How to Normalize the Wave Function ψ(x,t) = Ae^(-bx)e^(-iwt)?

[Gumbercules]

Homework Statement

I am unfamiliar with LaTeX (is there a tutorial around, or should I just wing it and risk posting a potential mess?). my problem is that I need to normalize a wave function:
psi(x,t) = Ae^(-bx)e^(-iwt). there are no constraints given.

Homework Equations

integral of psi*psi = 1, limits of integration are negative infinity to positive infinity

The Attempt at a Solution

I know that if I use the complex conjugates (psi*psi) the exponential expressions will cancel and I will be left integrating a constant. I get A²x |_-\infty^\infty = 1, which doesn't make much sense. I know this question is relatively easy and that I'm probably missing something simple, but I've been away from this material for a few years and getting back into it is a little rough.
Any help is appreciated!

 

[Pengwuino]

The imaginary exponential goes away. Remember conjugating simply changes i->-i, it doesn't do anything to real functions. Your e^{ - bx} remains.

 

[Gumbercules]

Yep, that's what I was forgetting. Thank you!

 

[turin]

Well, now, hold on. The function still cannot be normalized over the space x in (-∞,+∞) without some other ingredients. Perhaps you meant e^(-b|x|)?

 

[Gumbercules]

sorry, yes, I'm not quite sure how to insert the math symbols.
I checked the problem in the text again and I think the integral I looked up in the table is wrong as I neglected the absolute value. On top of that, the limits of integration were wrong as well. (must've been in a hurry, I guess) My math is very much out of practice, but I could use some help solving the integral

 

[turin]

I did not insert any "math symbols". I used shift+backslash to obtain the vertical bar for the absolute value. Also, you could have used "abs(x)". Don't let the notation get in the way of the meaning, but do try to keep it concise.
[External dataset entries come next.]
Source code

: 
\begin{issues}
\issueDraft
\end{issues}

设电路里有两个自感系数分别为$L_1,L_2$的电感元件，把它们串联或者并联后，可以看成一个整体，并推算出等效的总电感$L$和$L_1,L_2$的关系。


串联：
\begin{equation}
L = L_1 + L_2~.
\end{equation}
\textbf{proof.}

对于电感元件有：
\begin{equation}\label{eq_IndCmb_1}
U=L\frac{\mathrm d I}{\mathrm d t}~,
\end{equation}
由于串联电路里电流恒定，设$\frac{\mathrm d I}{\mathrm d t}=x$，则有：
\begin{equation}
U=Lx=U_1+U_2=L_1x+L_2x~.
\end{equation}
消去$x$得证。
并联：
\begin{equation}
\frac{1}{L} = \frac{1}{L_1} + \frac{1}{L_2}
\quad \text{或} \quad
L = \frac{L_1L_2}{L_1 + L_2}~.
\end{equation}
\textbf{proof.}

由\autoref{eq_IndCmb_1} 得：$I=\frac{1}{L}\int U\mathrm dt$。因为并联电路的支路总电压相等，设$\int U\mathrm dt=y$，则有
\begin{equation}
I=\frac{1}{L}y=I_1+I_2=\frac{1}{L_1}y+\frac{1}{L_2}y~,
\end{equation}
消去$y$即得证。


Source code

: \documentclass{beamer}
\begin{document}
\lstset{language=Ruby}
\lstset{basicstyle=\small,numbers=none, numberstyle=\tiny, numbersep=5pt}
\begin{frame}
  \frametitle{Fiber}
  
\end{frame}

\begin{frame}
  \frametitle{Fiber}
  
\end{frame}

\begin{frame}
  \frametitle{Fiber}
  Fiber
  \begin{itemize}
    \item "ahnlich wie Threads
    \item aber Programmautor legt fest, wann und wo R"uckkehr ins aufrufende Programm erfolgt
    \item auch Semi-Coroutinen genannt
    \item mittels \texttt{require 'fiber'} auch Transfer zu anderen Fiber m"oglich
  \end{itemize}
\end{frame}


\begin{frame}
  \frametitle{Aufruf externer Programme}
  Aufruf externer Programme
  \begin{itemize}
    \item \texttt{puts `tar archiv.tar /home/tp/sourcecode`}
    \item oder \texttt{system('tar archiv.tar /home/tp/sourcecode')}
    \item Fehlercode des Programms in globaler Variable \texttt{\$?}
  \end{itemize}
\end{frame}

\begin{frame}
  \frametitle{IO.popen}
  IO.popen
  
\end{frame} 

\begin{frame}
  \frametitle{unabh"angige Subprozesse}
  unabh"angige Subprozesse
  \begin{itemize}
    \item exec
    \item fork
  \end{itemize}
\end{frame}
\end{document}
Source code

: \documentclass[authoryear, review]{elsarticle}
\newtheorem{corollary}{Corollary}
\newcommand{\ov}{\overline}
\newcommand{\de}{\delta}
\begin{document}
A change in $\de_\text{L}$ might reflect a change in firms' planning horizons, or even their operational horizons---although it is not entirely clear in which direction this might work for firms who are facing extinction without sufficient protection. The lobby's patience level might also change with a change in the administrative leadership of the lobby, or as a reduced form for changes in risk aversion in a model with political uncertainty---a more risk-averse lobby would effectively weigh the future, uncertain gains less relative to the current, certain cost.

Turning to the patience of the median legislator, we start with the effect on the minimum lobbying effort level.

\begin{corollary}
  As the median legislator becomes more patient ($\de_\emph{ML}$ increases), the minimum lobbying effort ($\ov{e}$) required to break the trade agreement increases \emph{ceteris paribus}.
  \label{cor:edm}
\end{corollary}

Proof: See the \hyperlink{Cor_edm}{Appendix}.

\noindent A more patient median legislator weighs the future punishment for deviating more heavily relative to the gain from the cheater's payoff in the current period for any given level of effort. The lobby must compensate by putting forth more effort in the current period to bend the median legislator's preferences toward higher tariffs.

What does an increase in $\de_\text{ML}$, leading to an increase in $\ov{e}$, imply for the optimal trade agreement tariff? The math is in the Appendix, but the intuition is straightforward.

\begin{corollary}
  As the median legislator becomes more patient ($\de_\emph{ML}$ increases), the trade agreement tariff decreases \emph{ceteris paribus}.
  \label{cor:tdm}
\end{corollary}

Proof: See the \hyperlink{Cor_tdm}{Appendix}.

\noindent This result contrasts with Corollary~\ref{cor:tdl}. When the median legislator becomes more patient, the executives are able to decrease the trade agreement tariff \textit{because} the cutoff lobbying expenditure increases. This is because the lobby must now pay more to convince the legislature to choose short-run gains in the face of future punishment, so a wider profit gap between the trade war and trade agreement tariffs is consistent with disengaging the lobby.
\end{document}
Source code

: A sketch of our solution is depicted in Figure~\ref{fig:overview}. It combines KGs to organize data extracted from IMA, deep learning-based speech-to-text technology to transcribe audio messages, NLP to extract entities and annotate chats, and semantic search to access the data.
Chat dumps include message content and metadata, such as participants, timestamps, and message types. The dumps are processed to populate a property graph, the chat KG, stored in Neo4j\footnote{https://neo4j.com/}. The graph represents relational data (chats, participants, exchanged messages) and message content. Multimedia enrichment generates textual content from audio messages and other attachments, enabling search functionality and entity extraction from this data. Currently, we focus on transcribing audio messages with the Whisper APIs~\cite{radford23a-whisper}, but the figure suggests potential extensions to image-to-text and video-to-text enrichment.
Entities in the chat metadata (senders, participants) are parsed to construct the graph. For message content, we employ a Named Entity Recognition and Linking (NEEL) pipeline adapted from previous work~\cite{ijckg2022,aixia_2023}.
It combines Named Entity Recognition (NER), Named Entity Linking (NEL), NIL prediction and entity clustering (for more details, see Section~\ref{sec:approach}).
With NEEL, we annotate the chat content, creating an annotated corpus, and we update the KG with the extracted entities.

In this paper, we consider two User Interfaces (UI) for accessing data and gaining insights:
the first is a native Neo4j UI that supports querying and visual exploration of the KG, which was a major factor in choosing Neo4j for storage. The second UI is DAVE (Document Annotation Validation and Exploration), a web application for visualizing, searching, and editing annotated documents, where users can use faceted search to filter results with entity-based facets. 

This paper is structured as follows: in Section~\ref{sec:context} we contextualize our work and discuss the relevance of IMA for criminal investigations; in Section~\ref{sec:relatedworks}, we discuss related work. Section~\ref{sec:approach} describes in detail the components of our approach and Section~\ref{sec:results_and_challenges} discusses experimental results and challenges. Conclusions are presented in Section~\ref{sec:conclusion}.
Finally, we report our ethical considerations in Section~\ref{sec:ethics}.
For the integral, for what values of x is the function different. Then, what transformation can you apply, for those values of x, to make the function the same. This will allow you to do the integral. Hint: the transformation is pretty simple. Think about what the absolute value operation does; the transformation is the opposite of that.

 

[Gumbercules]

My apologies, I am somewhat fuzzy on my notions of transforms (I did Laplace and Fourier transforms, but that was several years ago with no practice since). I am thinking that I need a negative sign in the exponent to undo what the absolute value does, but I don't see how that will help without changing the limits of integration. My apologies if this is too remedial, I don't want to waste anyone's time. Should I post this in the Calculus forum?

 

[turin]

You have the right idea. Split the integral into two ranges of x: one in which x is unaffected by the absolute value (call it X1), and the other in which x is changed by the absolute value (call it X2). You can do the integral over X1 no problem. For the integral over X2, you can do a change of variables (which also changes the limits of integration) ;) After you do this whole manipulation, it will seem quite simple. However, this is a nice example of the general approach of splitting up an integral and applying independent transformations to the integration variables.

 

[Gumbercules]

I've got it now, thank you very much, Turin!